Although some things have changed since the early days of the Challenge, much of its original ingredients are still there. There’s the three-mile, 1,000-foot descent from the Buffalo Lookout Tower, which sits on the highest point on the Ozark Plateau, Wahzhazhe Summit (2,562 feet), named for the Osage Nation that lived in the area for 1,300 years before being forcibly removed. There are the volunteers who make middle-of-nowhere-Arkansas feel like a home away from home. There’s still no cell phone service nor Wi-Fi at the event—you’ll have to socialize the old-fashioned way. There’s the unpredictable Ozark winter weather, the grueling holler headwalls that, once behind you, make you feel like you did something, went somewhere. And there’s still Kate Huff’s tomato soup and grilled cheese, although volunteers make it now.

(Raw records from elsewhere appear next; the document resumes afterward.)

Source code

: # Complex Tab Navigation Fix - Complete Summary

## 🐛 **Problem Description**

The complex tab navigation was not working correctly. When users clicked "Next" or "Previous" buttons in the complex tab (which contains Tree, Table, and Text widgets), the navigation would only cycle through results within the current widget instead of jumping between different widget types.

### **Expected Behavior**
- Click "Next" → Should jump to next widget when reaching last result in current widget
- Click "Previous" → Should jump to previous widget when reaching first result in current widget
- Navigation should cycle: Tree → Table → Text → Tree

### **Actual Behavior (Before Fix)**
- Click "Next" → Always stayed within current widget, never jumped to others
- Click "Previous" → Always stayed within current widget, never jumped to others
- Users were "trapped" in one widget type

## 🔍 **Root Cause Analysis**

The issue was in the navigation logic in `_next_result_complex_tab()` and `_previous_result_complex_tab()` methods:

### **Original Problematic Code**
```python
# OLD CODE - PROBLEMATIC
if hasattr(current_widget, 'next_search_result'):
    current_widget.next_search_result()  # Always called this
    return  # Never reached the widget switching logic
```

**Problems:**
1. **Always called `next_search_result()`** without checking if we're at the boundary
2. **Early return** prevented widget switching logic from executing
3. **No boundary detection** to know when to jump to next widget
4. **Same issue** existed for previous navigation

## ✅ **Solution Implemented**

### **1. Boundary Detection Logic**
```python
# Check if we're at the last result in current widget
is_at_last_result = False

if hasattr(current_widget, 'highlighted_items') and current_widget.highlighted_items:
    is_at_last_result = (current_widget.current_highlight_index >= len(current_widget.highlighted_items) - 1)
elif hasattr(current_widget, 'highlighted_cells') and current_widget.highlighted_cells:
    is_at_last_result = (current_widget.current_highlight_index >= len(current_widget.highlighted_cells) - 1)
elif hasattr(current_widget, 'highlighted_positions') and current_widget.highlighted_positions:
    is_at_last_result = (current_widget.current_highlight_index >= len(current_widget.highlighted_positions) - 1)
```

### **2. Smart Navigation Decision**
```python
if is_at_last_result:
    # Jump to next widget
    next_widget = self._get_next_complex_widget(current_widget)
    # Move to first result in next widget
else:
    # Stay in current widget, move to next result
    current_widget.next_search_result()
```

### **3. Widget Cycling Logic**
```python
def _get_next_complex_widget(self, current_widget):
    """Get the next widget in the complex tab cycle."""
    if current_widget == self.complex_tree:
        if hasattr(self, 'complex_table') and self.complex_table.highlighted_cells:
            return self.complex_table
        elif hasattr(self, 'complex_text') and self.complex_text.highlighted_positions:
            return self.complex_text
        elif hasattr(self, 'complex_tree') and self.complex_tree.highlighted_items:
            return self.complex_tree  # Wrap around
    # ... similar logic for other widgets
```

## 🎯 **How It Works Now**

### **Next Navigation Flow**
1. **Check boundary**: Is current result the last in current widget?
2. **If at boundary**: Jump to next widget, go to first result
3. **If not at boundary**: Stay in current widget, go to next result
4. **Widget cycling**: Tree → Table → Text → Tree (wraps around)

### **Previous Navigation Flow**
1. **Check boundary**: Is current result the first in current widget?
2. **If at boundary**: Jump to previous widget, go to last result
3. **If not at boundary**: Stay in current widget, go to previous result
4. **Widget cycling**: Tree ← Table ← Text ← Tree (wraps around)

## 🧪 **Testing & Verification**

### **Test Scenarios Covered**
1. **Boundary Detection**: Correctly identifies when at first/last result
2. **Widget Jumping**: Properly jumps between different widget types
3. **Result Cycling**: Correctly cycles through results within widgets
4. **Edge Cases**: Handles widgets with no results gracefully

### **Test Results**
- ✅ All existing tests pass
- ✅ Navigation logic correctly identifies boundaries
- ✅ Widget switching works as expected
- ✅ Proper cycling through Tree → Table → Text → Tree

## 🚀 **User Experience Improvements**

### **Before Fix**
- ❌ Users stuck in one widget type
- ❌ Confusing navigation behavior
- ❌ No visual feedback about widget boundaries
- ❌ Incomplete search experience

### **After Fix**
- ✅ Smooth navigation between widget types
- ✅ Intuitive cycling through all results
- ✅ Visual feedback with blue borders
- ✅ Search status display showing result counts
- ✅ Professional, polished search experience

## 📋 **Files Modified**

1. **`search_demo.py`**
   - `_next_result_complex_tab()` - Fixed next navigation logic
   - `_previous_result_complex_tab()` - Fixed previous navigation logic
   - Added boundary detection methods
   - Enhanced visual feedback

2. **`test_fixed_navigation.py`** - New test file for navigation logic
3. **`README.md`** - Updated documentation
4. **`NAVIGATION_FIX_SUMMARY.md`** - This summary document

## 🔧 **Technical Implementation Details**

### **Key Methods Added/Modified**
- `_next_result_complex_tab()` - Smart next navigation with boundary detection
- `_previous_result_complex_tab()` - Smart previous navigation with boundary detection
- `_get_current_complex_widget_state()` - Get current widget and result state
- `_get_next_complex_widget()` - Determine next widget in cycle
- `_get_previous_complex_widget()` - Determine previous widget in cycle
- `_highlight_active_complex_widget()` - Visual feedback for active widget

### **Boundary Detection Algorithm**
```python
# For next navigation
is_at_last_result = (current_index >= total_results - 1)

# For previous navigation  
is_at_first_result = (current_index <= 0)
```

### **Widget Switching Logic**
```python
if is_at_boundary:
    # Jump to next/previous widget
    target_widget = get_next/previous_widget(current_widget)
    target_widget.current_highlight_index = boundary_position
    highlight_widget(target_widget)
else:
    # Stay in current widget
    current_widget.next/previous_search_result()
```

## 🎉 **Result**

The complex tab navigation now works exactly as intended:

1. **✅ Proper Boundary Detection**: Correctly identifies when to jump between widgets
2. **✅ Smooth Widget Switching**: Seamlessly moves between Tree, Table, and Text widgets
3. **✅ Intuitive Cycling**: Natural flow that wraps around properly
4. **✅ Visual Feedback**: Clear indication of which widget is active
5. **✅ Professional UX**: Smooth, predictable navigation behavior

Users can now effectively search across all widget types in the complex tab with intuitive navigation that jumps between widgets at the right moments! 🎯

“A couple of years ago they tried to change it to chili and I was like, ‘Uh no,’” Huff says. “It has to be tomato soup and grilled cheese.”
And nearly two decades later, Ira White is still at the Challenge. After serving for years as the OORC maintenance coordinator and, later, as president, White now enjoys giving back to the one event that has given him and so many others the gift that is riding through the Ozarks.
“That particular part of the country just really speaks to my soul,” White says. “I feel a certain amount of responsibility to share that with people.”